Andreï Makine est un auteur que j’apprécie et depuis longtemps. Je retrouve ici les thèmes qui l’obsèdent : les souffrances causées par le totalitarisme soviétique. Mais au-delà de cette folle idéologie meurtrière, il cerne ici plus précisément ce qui dans le comportement de chaque être humain , conduit à accepter l’inacceptable. Mais, justement, c’est un peu cela qui m’a fait moins adhérer à ce roman, je le trouve trop didactique, à force de vouloir nous prouver quelque chose, les effets deviennent attendus et le récit perd en intensité.

La traque d’un évadé d’un camp de personnes déplacées permet de cerner cinq personnalités qui ont toutes, de façons différentes sauvé leur peau face aux purges staliniennes en étant à des degrés divers de véritables ordures. L’un était commissaire politique pendant la deuxième guerre mondiale, il a fusillé un grand nombre d’officiers qui n’avaient rien fait, l’autre a participé à des liquidations de villages en Lettonie, tuant femmes et enfants, le moins « coupable » a vu sa femme et son enfant mourir de façon atroce durant le siège de Leningrad. Tous les cinq se tiennent par la peur d’être catalogué suspect par le commissaire politique. Une expérience tragique qui résume à elle seule la vie en 1952 en URSS. Lâcheté, bravoure, dénonciation, survie sont les balises qui tracent un chemin pour survivre et personne n’en sort indemne. La traque elle même nous fait découvrir la taïga et se termine dans une région aussi magique qu’effrayante le golfe de Tougour. Mais ce récit qui voit disparaître un à un les chasseurs au profit du fugitif perd d’intensité au fur et à mesure que les mêmes effets se répètent. La fin qui suppose une vie heureuse de deux êtres dans l’île de Bélitchy est peu crédible .

Citations

Une constante du comportement humain

J’étais fier de ne pas m’être abaissé à le dénoncer. Pourtant, je savais qu’il ne me pardonnerait pas ce geste d’humanité. Une constante psychologique dont j’étais curieux de vérifier la fatalité.

La femme aimée

L’infirmière, je l’ai épousée… Après la guerre, elle a pris sa revanche sur la faim, a grossi, est devenue même une belle femme, une femme d’officier, quoi, autoritaire, grincheuse, un peu caporal en jupon. Et l’autre, celle que je voyais en mourant n’existait plus… Les popes racontent comme quoi l’homme est puni pour ses péchés, bref, l’enfer et le feu éternel. Mais le vrai châtiment, ce n’est pas ça… C’est quand une femme qu’on a aimé disparaît… Comment dire ? Oui, elle disparaît dans celle qui continue à vivre avec vous…

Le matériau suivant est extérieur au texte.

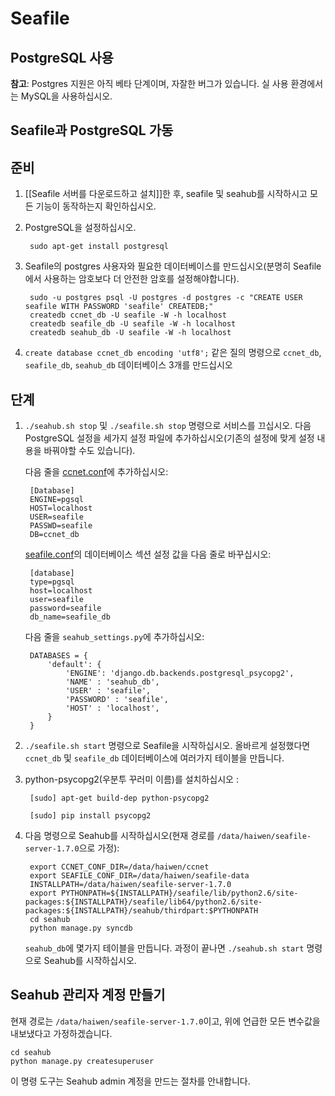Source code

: # Seafile
## PostgreSQL 사용

**참고**: Postgres 지원은 아직 베타 단계이며, 자잘한 버그가 있습니다. 실 사용 환경에서는 MySQL을 사용하십시오.

## Seafile과 PostgreSQL 가동

## 준비

1. [[Seafile 서버를 다운로드하고 설치]]한 후, seafile 및 seahub를 시작하시고 모든 기능이 동작하는지 확인하십시오.

2. PostgreSQL을 설정하십시오.

        sudo apt-get install postgresql

3. Seafile의 postgres 사용자와 필요한 데이터베이스를 만드십시오(분명히 Seafile에서 사용하는 암호보다 더 안전한 암호를 설정해야합니다).

        sudo -u postgres psql -U postgres -d postgres -c "CREATE USER seafile WITH PASSWORD 'seafile' CREATEDB;"
        createdb ccnet_db -U seafile -W -h localhost
        createdb seafile_db -U seafile -W -h localhost
        createdb seahub_db -U seafile -W -h localhost

3. ``create database ccnet_db encoding 'utf8';`` 같은 질의 명령으로  `ccnet_db`, `seafile_db`, `seahub_db` 데이터베이스 3개를 만드십시오

## 단계

1. `./seahub.sh stop` 및 `./seafile.sh stop` 명령으로 서비스를 끄십시오. 다음 PostgreSQL 설정을 세가지 설정 파일에 추가하십시오(기존의 설정에 맞게 설정 내용을 바꿔야할 수도 있습니다).

    다음 줄을 [ccnet.conf](../config/ccnet-conf.md)에 추가하십시오:

        [Database]
        ENGINE=pgsql
        HOST=localhost
        USER=seafile
        PASSWD=seafile
        DB=ccnet_db

    [seafile.conf](../config/seafile-conf.md)의 데이터베이스 섹션 설정 값을 다음 줄로 바꾸십시오:

        [database]
        type=pgsql
        host=localhost
        user=seafile
        password=seafile
        db_name=seafile_db

    다음 줄을 `seahub_settings.py`에 추가하십시오:

        DATABASES = {
            'default': {
                'ENGINE': 'django.db.backends.postgresql_psycopg2',
                'NAME' : 'seahub_db',
                'USER' : 'seafile',
                'PASSWORD' : 'seafile',
                'HOST' : 'localhost',
            }
        }

2. `./seafile.sh start` 명령으로 Seafile을 시작하십시오. 올바르게 설정했다면 `ccnet_db` 및 `seafile_db` 데이터베이스에 여러가지 테이블을 만듭니다.

3. python-psycopg2(우분투 꾸러미 이름)를 설치하십시오 :

        [sudo] apt-get build-dep python-psycopg2

        [sudo] pip install psycopg2

4. 다음 명령으로 Seahub를 시작하십시오(현재 경로를 `/data/haiwen/seafile-server-1.7.0`으로 가정):

        export CCNET_CONF_DIR=/data/haiwen/ccnet
        export SEAFILE_CONF_DIR=/data/haiwen/seafile-data
        INSTALLPATH=/data/haiwen/seafile-server-1.7.0
        export PYTHONPATH=${INSTALLPATH}/seafile/lib/python2.6/site-packages:${INSTALLPATH}/seafile/lib64/python2.6/site-packages:${INSTALLPATH}/seahub/thirdpart:$PYTHONPATH
        cd seahub
        python manage.py syncdb

    `seahub_db`에 몇가지 테이블을 만듭니다. 과정이 끝나면 `./seahub.sh start` 명령으로 Seahub를 시작하십시오.

## Seahub 관리자 계정 만들기

현재 경로는 `/data/haiwen/seafile-server-1.7.0`이고, 위에 언급한 모든 변수값을 내보냈다고 가정하겠습니다.

    cd seahub
    python manage.py createsuperuser

이 명령 도구는 Seahub admin 계정을 만드는 절차를 안내합니다.

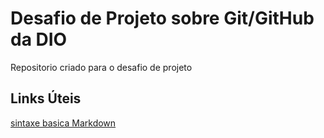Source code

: # Desafio de Projeto sobre Git/GitHub da DIO
Repositorio criado para o desafio de projeto
## Links Úteis
[sintaxe basica Markdown](https://github.com/ValmirFerreira/dio-desafio-gitHub-primeiro-repositorio.git)
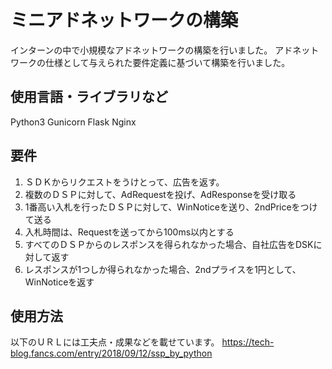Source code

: # ミニアドネットワークの構築
インターンの中で小規模なアドネットワークの構築を行いました。
アドネットワークの仕様として与えられた要件定義に基づいて構築を行いました。

## 使用言語・ライブラリなど
Python3
Gunicorn
Flask
Nginx


## 要件
1.  ＳＤＫからリクエストをうけとって、広告を返す。
1.  複数のＤＳＰに対して、AdRequestを投げ、AdResponseを受け取る
1.  1番高い入札を行ったＤＳＰに対して、WinNoticeを送り、2ndPriceをつけて送る
1.  入札時間は、Requestを送ってから100ms以内とする
1.  すべてのＤＳＰからのレスポンスを得られなかった場合、自社広告をDSKに対して返す
1.  レスポンスが1つしか得られなかった場合、2ndプライスを1円として、WinNoticeを返す


## 使用方法


以下のＵＲＬには工夫点・成果などを載せています。
https://tech-blog.fancs.com/entry/2018/09/12/ssp_by_python
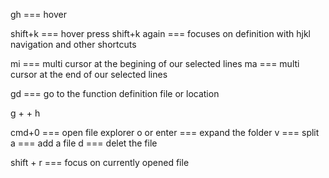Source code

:
gh === hover

shift+k === hover
press shift+k again === focuses on definition with hjkl navigation and other shortcuts

mi === multi cursor at the begining of our selected lines
ma === multi cursor at the end of our selected lines


gd === go to the function definition file or location

g + <shift> + h


cmd+0 === open file explorer
o or enter === expand the folder
v === split 
a === add a file
d === delet the file

shift + r === focus on currently opened file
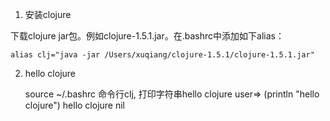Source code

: 1. 安装clojure

下载clojure jar包。例如clojure-1.5.1.jar。在.bashrc中添加如下alias：

	alias clj="java -jar /Users/xuqiang/clojure-1.5.1/clojure-1.5.1.jar"

2. hello clojure

	source ~/.bashrc
	命令行clj, 打印字符串hello clojure
	user=> (println "hello clojure")
	hello clojure
	nil

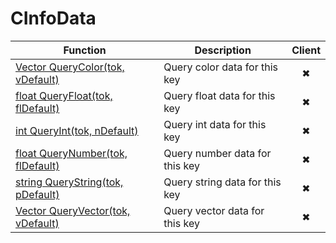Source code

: # CInfoData
Function|Description|Client
--|--|:--:
[Vector QueryColor(tok, vDefault)](QueryColor)|Query color data for this key|✖
[float QueryFloat(tok, flDefault)](QueryFloat)|Query float data for this key|✖
[int QueryInt(tok, nDefault)](QueryInt)|Query int data for this key|✖
[float QueryNumber(tok, flDefault)](QueryNumber)|Query number data for this key|✖
[string QueryString(tok, pDefault)](QueryString)|Query string data for this key|✖
[Vector QueryVector(tok, vDefault)](QueryVector)|Query vector data for this key|✖
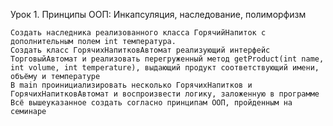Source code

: Урок 1. Принципы ООП: Инкапсуляция, наследование, полиморфизм

    Создать наследника реализованного класса ГорячийНапиток с дополнительным полем int температура.
    Создать класс ГорячихНапитковАвтомат реализующий интерфейс ТорговыйАвтомат и реализовать перегруженный метод getProduct(int name, int volume, int temperature), выдающий продукт соответствующий имени, объёму и температуре
    В main проинициализировать несколько ГорячихНапитков и ГорячихНапитковАвтомат и воспроизвести логику, заложенную в программе
    Всё вышеуказанное создать согласно принципам ООП, пройденным на семинаре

Difficile d’être du bon côté en URSS sous Staline

En 1937, le jour du 20e anniversaire de la Révolution, le chantier du barrage fut relancé. Peu après, le nouveau chef de travaux allait être arrêté pour fait de sabotage antisoviétique. J’étais déjà capable de tirer ce bilan, si un mari jaloux n’avait pas tué mes parents, on les aurait emprisonnés parmi ces milliers de responsable accusés de gaspillage, de sabotage, d’espionnage… Alors, rejeton e ces traître à la Patrie j’aurais croupi dans une colonie de rééducation.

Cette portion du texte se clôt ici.